TITLE: The Trick is to Keep Breathing
RATING: PG-13
FANDOMS: Top Gun
PAIRINGS: Pete "Maverick" Mitchell/Tom "Iceman" Kazansky
SUMMARY: It's a big day, and Maverick's dealing with it.
Written for MJ's Subversion Challenge. Happy 1K, babe. This was all built from you bleed and breathe the air, which is a line from "Aurora" by the Foo Fighters. I learned that just this second because I did not look up the rest of the lyrics before writing; I just wrote from that six word prompt. The title is from the Garbage song of the same name.
Ice woke Maverick with his mouth, made his favorite breakfast, and since then has been dragging him through a full itinerary of pleasant diversions. It's nice. Maverick appreciates it.
It's not helping.
They've spent the last couple hours at a kiddie fun zone with batting cages and bumper cars and mini golf. School just started back again, so it's pretty empty, which is nice, and Maverick's been able to tolerate it, trying just to be with Ice and enjoy their time together, but eventually the bright colors and the constant noise get to him, and he feels it all brighter and louder than he knows it is, to the point that he wonders if this is how Ice navigates the world with his PTSD.
"Can we just go home?" he asks.
Ice nods, says, "Sure. Come on," and drives him home, turning the radio on quietly instead of attempting conversation.
"Do you want to be alone?" Ice asks when they walk in the door.

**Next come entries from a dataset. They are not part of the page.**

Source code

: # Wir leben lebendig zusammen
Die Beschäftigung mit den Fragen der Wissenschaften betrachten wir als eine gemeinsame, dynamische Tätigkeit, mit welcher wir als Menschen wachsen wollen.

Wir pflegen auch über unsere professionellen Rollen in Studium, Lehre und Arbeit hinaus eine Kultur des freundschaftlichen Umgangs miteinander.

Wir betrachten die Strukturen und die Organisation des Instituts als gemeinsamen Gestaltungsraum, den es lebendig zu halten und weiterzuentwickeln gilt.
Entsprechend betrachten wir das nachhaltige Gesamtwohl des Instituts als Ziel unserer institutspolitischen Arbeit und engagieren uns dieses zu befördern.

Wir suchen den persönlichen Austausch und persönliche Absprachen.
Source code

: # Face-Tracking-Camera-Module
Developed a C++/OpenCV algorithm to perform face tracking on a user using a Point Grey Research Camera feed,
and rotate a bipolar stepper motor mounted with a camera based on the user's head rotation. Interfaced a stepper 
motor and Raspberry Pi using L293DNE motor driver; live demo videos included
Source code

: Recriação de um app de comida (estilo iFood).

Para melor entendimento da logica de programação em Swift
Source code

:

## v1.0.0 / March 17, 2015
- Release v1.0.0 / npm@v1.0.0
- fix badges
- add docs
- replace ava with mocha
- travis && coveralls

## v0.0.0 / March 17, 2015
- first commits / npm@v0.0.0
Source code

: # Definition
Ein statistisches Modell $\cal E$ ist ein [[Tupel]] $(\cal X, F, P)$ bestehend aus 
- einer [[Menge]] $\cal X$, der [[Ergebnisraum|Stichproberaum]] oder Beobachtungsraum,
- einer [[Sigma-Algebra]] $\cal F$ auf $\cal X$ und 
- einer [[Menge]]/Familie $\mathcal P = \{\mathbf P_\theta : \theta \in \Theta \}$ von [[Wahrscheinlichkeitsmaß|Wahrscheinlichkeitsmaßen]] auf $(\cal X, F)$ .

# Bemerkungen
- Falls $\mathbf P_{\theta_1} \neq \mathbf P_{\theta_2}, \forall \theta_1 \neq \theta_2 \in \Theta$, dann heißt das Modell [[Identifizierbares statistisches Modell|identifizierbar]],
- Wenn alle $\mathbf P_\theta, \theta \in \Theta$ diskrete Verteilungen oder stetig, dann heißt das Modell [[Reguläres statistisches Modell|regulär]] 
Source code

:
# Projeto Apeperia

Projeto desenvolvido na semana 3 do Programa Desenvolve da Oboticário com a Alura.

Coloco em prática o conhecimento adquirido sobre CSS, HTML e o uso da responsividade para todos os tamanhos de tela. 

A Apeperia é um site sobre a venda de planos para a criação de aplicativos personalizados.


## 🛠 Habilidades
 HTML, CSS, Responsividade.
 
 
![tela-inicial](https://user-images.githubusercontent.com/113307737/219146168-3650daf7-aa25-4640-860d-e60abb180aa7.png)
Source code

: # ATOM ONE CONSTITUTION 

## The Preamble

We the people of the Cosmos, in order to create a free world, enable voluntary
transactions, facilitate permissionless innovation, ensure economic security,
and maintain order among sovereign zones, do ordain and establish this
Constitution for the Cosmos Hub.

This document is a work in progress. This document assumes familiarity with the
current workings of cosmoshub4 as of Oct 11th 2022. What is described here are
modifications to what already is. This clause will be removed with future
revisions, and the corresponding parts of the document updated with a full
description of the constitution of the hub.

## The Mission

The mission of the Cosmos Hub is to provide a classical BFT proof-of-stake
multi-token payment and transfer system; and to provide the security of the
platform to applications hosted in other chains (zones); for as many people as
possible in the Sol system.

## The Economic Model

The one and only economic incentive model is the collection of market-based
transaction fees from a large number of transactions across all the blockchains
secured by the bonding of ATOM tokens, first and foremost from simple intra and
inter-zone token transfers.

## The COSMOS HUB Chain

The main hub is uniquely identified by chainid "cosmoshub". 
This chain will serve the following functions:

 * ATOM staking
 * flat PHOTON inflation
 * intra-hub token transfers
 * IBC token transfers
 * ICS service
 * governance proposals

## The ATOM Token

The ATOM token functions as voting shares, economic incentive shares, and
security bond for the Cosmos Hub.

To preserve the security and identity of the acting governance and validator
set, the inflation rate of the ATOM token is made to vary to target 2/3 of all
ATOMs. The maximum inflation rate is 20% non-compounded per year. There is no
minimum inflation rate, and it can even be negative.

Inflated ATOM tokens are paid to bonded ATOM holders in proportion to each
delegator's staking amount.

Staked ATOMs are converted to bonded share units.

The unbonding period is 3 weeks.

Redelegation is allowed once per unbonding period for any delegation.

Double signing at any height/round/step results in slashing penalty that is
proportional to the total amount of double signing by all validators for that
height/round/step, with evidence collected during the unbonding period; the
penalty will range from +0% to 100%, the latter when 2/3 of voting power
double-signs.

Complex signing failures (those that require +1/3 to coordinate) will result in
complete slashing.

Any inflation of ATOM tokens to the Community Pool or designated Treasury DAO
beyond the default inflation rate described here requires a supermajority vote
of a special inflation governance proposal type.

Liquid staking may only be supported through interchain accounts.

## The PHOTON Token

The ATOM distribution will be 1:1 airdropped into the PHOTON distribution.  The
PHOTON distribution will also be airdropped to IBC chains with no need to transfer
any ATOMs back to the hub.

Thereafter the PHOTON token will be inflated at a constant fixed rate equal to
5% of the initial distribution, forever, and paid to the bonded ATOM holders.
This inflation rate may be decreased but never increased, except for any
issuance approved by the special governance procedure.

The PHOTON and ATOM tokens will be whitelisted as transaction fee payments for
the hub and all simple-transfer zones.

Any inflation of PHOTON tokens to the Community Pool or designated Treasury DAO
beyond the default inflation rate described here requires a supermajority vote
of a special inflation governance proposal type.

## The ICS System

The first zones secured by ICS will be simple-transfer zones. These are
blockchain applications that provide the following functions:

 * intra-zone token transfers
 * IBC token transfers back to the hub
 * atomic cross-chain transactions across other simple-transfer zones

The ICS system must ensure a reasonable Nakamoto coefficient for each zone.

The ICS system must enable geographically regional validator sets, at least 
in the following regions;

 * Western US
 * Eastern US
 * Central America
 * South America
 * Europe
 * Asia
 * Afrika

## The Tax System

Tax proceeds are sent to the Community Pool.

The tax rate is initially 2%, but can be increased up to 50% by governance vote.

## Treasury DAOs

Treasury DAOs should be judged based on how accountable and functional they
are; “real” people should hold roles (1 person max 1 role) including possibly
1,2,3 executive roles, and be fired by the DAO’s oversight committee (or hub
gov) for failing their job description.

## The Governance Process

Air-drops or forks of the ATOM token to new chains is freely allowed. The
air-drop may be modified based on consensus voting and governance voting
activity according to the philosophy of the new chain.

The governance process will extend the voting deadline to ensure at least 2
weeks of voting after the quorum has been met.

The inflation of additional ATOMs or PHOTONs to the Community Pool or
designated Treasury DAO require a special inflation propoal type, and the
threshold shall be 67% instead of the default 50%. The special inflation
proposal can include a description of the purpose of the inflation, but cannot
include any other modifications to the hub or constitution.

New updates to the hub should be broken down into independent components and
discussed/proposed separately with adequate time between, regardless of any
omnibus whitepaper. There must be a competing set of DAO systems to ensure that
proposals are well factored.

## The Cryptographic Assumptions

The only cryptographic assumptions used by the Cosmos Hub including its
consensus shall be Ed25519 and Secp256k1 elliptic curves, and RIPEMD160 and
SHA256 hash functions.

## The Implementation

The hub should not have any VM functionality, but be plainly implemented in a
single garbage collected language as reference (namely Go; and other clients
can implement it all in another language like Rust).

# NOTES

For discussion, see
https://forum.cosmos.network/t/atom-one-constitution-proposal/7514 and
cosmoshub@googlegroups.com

"Absolutely fucking not," Maverick says. "Just… I don't want to talk, and I don't want to… I don't know what I want to do, Ice, so just… go do whatever you want to do, and I'll just hang out nearby, okay? Please? That's what I want."
Ice nods, and he changes into his trunks, and he gets in the pool. Maverick sits in a chair beneath the shade of the big umbrella of Ice's patio set, and watches him swim. It's nice. Ice is beautiful everywhere, in everything he does, but he's so graceful in the water that watching him is just as meditative as what he's getting out of the exercise, without the work. It's perfect. Maverick opens a beer and doesn't drink it, and he watches Ice cut through the water like he was fucking born there, and he drops into his thoughts.
Today is Goose's birthday. He would have been forty-five. It's almost twenty years since the accident, almost twenty years without him, and the pain that every single part of that causes is still so significant that sometimes Maverick can't breathe around it. He doesn't have PTSD the same way Ice does, the way that it's a part of his life that he has to manage like a diabetic's blood sugar, but sometimes in his dreams he's still in the water with Goose in his arms and it's brighter than Technicolor, and he wakes up and can't remember what year it is. After the first few years of remembrance parties on Goose's birthday, Carole started just having them for each decade. She'll do his fiftieth in a few years. Maverick is close with her and Bradley, who has grown up into a great kid. He's in college now. Goose's kid is in college, and Goose is missing it.
Maverick massages his temple. He's started greying there, and he stopped dyeing over it after Ice caught him with the Just for Men one morning and told him smoothly, coolly, that the grey made him look distinguished. Ice is greying, too, but he's blond and it's harder to tell. He stopped with the stupid highlights ages ago, before they even got together, way back in `94. They've been together over a decade now, and Maverick has wondered more than once how Goose would react to that. Probably with an "I told you so," Maverick thinks, and smiles.
Ice swims up to the stairs, and he sits on the steps, his back to Maverick, slicking his hair back out of his face and catching his breath. Maverick pulls off his shoes and socks, and he walks into the pool in his jeans, sitting on the step behind Ice, Ice between his legs and looking back at him like he's lost his damn mind, which is fair. The water rushes up around him, embracing him, weighing him down. His limbs feel heavy because of the water soaking his clothes, urging him to sink, but Ice is there, Maverick can feel him pleasantly warm and slick between his legs and under his hands, and it's enough to keep his head above water.
"Tell me if this counts as talking," Ice says, "but are you okay?"
Maverick rests his head against Ice's shoulder, sneaking an arm around his chest and pulling him back against him. His hand is over Ice's heart, and he can feel his pulse throbbing in his palm. He knows the tempo by heart, the same as he knows the rhythm of Ice's breathing as he falls asleep beside him every night.
"I'm okay," Maverick says, and it's a tribute to their years together that Ice doesn't say anything, just puts his hand over Maverick's over his heart, and holds on.